L’audace de rappeler l’école à la mission qui n’aurait jamais dû cesser d’être la sienne est en soi un événement. Car depuis peut-être un demi-siècle les réformes successives tendent presque toutes à faire que l’école soit de moins en moins l’école. Des groupes de pression opiniâtres continuent d’occuper les tribunes dont ils ont l’exclusivité. Mais les maîtres, ou simplement le public, soudain réconfortés par des propos aussi insolites, ne peuvent, sauf exception remarquable, qu’exprimer en privé, et presque en secret, leur soulagement.

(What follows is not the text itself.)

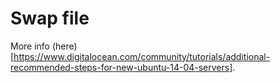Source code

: # Swap file

More info (here)[https://www.digitalocean.com/community/tutorials/additional-recommended-steps-for-new-ubuntu-14-04-servers].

Il s’agit de savoir ce qu’est une école laïque. Que peut et que doit l’école à laquelle sont confiés indistinctement, sous la garantie de l’État républicain, les enfants du peuple ? Elle doit simplement, mais résolument, instruire les esprits et ainsi les libérer pour des tâches qu’il appartient ensuite à chacun de fixer. Il n’en résulte pas que l’école renonce à l’éducation. Tant s’en faut ! Le projet même d’instruire est un acte de confiance dans la liberté qu’on ne se mêle pas de diriger, mais simplement d’éclairer pour qu’elle ait la capacité de trouver elle-même ses voies. S’il en découle une pédagogie, celle-ci ne doit pas tomber à la discrétion de ceux qui se font forts de scruter les consciences et de régenter les volontés.

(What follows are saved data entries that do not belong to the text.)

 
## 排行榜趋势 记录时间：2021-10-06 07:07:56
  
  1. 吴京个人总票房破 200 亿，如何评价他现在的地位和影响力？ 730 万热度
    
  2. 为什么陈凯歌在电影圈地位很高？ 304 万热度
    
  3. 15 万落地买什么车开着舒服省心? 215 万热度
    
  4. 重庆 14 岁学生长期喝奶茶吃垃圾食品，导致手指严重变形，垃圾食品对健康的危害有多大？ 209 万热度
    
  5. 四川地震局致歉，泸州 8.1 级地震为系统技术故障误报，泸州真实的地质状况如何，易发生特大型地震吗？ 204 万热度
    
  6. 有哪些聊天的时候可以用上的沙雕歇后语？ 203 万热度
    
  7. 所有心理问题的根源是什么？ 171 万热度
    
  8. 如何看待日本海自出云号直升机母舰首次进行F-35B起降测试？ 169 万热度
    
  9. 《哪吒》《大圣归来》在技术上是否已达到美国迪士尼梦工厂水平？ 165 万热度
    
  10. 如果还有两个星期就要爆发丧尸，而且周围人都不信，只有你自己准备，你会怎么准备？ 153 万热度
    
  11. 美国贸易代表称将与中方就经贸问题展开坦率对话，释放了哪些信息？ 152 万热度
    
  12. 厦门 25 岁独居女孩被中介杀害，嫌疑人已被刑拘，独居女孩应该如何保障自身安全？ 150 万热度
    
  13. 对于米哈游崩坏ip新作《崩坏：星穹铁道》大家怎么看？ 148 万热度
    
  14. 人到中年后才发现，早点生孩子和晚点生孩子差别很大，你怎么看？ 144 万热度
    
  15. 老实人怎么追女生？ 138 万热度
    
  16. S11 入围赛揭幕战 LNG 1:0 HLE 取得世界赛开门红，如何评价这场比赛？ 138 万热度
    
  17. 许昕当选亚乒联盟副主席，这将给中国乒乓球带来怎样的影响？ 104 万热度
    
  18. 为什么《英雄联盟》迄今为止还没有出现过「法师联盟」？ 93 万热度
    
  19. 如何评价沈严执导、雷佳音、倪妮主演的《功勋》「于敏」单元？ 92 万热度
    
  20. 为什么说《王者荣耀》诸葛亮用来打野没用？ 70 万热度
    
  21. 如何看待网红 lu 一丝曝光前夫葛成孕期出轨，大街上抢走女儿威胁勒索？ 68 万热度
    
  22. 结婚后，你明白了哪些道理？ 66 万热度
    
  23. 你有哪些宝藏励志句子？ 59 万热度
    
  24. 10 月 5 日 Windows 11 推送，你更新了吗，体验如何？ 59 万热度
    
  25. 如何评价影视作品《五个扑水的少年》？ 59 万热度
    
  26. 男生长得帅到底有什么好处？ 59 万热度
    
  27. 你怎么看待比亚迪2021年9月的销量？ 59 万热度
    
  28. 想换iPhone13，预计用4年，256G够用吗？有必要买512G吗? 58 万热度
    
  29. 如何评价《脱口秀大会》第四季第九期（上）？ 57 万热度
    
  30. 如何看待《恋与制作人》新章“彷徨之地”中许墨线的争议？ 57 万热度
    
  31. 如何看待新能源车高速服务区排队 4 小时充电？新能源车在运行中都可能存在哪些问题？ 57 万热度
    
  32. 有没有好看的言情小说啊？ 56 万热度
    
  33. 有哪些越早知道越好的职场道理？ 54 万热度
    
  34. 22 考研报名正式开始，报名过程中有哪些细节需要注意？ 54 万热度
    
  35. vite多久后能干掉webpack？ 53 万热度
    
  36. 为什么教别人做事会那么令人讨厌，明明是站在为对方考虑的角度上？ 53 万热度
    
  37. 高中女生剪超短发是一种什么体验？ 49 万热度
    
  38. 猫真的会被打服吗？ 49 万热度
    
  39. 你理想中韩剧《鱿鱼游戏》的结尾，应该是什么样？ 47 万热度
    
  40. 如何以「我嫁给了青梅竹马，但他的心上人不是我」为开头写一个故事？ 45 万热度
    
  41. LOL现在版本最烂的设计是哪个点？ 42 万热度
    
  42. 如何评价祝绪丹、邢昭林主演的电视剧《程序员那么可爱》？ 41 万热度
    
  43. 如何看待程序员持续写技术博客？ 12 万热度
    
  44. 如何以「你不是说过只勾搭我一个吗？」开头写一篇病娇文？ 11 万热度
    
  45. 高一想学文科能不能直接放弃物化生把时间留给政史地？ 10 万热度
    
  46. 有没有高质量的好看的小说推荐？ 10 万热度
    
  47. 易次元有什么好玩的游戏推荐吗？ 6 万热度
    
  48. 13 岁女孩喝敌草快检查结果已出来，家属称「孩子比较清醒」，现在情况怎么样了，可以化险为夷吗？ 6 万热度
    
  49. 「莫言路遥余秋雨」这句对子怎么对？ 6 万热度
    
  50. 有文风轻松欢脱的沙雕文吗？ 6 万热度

En effet, dès que l’école a la prétention d’imiter la vie et de produire des comportements, elle s’arroge le droit de disposer des hommes. Le débraillé peut bien prêter au dressage les apparences de la liberté, il n’en change pas la nature. Il s’agit toujours de faire prévaloir les activités, habiletés ou habitudes caractéristiques d’une certaine société, tantôt présente et très réelle comme l’empire industriel avec ses contraintes, tantôt utopique comme la communauté conviviale avec ses licences. La prédilection pour la spontanéité, le groupe, le mélange occasionnel de savoirs empruntés, les acquisitions de circonstance, l’imagerie enveloppante, l’environnement, le « concret », suppose qu’un modèle de société soit imposé à tous, sans considération d’autres choix possibles, sans égard pour la liberté.

Il est clair que rappeler l’école à sa fonction première, l’instruction, c’est revenir – il était temps ! – à l’idée républicaine qui n’impose aucune conception de la vie individuelle ou collective, mais demande des citoyens et des hommes libres. S’agit-il vraiment, comme on a pu récemment lire, d’un grand bond en arrière ? Est-ce nostalgie que de préférer à l’obscurité la lumière et de donner pour tâche à l’école de faciliter ce passage de l’une à l’autre, que les hommes de progrès nommaient jadis civilisation ?

Mais, rétorquent nos pédagogues, vous jetez l’enfant dans l’abstraction qui contredit sa nature : il s’y sent dépaysé. Et, contre la conviction des vieux maîtres, le plus lointain – histoire, culture, rationalité – n’est pas ce qui permet de prendre la mesure du plus proche : le détour n’est pas libérateur, car toute distance est déportation. Maintenons donc l’enfant dans son environnement, son milieu immédiat, son chez soi familier. L’école traditionnelle – ô Barrès ! – faisait des déracinés : rendons l’enfant à son terroir.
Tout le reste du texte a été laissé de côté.